Il noto teologo sostiene che il centro e fondamento permanente delle tre religioni abramitiche in parte coincide ed e' condiviso. Ma nessuna delle religioni puo' conservare tutto senza incorrere nel pericolo dell'integralismo, allo stesso modo che non puo' rinnegare tutto con il passare del tempo, cedendo completamente alla secolarizzazione. ''Non tutto deve essere conservato, bensi' la sostanza della fede'' sostiene Kung. E questa sostanza va inserita e vissuta nei doversi contesti culturali delle varie epoche. oggi i nuclei della fede cristiana, ebraica e islamica deve essere vissuta nel contesto della modernita'. ''Molti ebrei, cristiani e musulmani, che accettano il paradigma moderno, si comprendono tra di loro meglio che con i propri correligionari che vivono secondo altri paradigmi. Viceversa, i cattolico-romani fermi al Medioevo possono, ad esempio nelle questioni di morale sessuale, legarsi con i ''medioevali' presenti nell'Islam e nell'ebraismo (cfr. la conferenza dell'ONU sulla popolazione, al Cairo nel 1994). Chi vuole riconciliazione e pace non si sottrarra' ad una analisi critica e autocritica dei paradigmi." Solo in questo modo - secondo Hans Kung - e' possibile rispondere a questioni come queste: dove sono, nella storia del cristianesimo (e naturalmente anche delle altre religioni) le costanti e dove le variabili, dove continuita' e dove discontinuita', dove accordo e dove resistenza? Questa e' una quarta considerazione: da conservare e' soprattutto l'essenza, il fondamento, il nucleo centrale di una religione e, a partire da qui, le costanti presenti fin dalle origini. Da non conservare senza riserve e' tutto cio' che, a partire dalle origini, non e' essenziale, cio' che e' guscio e non nocciolo, cio' che e' costruzione successiva e non fondamento. Possono essere abbandonate (o anche sviluppate in modo alternativo), qualora si dimostri necessario, tutte le svariate variabili. Cosi', infatti, una analisi dei paradigmi, di fronte a tutta la babele religiosa, aiuta, proprio nell'epoca della globalizzazione, ad ottenere un orientamento globale.

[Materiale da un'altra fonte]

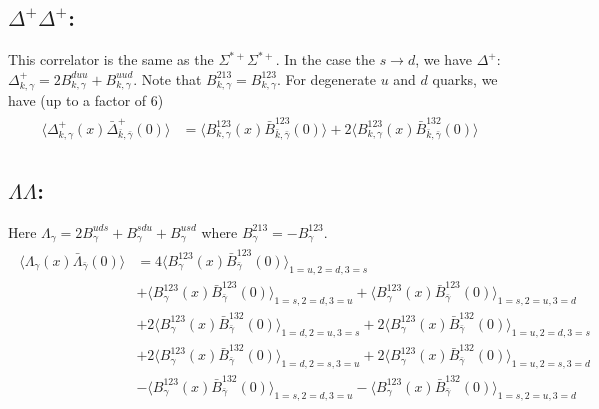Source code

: \documentclass[12pt]{article}
\begin{document}
\subsection{$\Delta^+\Delta^+$:}
This correlator is the same as the $\Sigma^{\ast+}\Sigma^{\ast+}$. In the
case the $s\rightarrow d$, we have $\Delta^+$: 
$\Delta^{+}_{k,\gamma} = 2 B^{duu}_{k,\gamma} + B^{uud}_{k,\gamma}$. 
Note that $B^{213}_{k,\gamma}=B^{123}_{k,\gamma}$. For degenerate $u$ and $d$ quarks,
we have (up to a factor of 6)
%
\begin{gather*}
\begin{split}
\langle \Delta^{+}_{k,\gamma}(x) \bar{\Delta}^{+}_{\bar{k},\bar{\gamma}}(0)\rangle
 &=  \langle B^{123}_{k,\gamma}(x) \bar{B}^{123}_{\bar{k},\bar{\gamma}}(0)\rangle
  + 2\langle B^{123}_{k,\gamma}(x) \bar{B}^{132}_{\bar{k},\bar{\gamma}}(0)\rangle
\end{split}
\end{gather*}


\subsection{$\Lambda\Lambda$:}
Here
$\Lambda_{\gamma} = 2 B^{uds}_{\gamma} + B^{sdu}_{\gamma} + B^{usd}_\gamma$ 
where $B^{213}_{\gamma}=-B^{123}_{\gamma}$.
%
\begin{gather*}
\begin{split}
\langle \Lambda_{\gamma}(x) \bar{\Lambda}_{\bar{\gamma}}(0)\rangle
 &= 4\langle B^{123}_{\gamma}(x) \bar{B}^{123}_{\bar{\gamma}}(0)\rangle_{1=u,2=d,3=s}\\
 &+  \langle B^{123}_{\gamma}(x) \bar{B}^{123}_{\bar{\gamma}}(0)\rangle_{1=s,2=d,3=u}
  +  \langle B^{123}_{\gamma}(x) \bar{B}^{123}_{\bar{\gamma}}(0)\rangle_{1=s,2=u,3=d}\\
 &+ 2\langle B^{123}_{\gamma}(x) \bar{B}^{132}_{\bar{\gamma}}(0)\rangle_{1=d,2=u,3=s}
  + 2\langle B^{123}_{\gamma}(x) \bar{B}^{132}_{\bar{\gamma}}(0)\rangle_{1=u,2=d,3=s}\\
 &+ 2\langle B^{123}_{\gamma}(x) \bar{B}^{132}_{\bar{\gamma}}(0)\rangle_{1=d,2=s,3=u}
  + 2\langle B^{123}_{\gamma}(x) \bar{B}^{132}_{\bar{\gamma}}(0)\rangle_{1=u,2=s,3=d}\\
 &-  \langle B^{123}_{\gamma}(x) \bar{B}^{132}_{\bar{\gamma}}(0)\rangle_{1=s,2=d,3=u}
  -  \langle B^{123}_{\gamma}(x) \bar{B}^{132}_{\bar{\gamma}}(0)\rangle_{1=s,2=u,3=d}
\end{split}
\end{gather*}
\end{document}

"Noi - conclude Kung - ci troviamo senza dubbio in una delicata fase decisiva per la nuova configurazione delle relazioni internazionali, del rapporto tra Occidente e Islam, e anche delle relazioni tra le tre religioni abramiche: ebraismo, cristianesimo e Islam. Le opzioni sono diventate chiare: o rivalita' delle religioni, scontro delle civilta', guerra delle nazioni - oppure dialogo delle culture e pace tra le religioni come premessa per la pace tra le nazioni! Di fronte alla minaccia mortale per tutta l'umanita', invece di erigere nuove barriere dell'odio, della vendetta e dell'inimicizia, non dovremmo piuttosto demolire pietra su pietra i muri del pregiudizio e costruire cosi' ponti del dialogo, ponti proprio anche verso l'Islam?''. Anche l'Islam, in definitiva puo' concorrere alla formulazione di un ethos mondiale condiviso, ritrovarsi su alcuni elementari valori etici che sono patrimonio di tutta l'umanita'.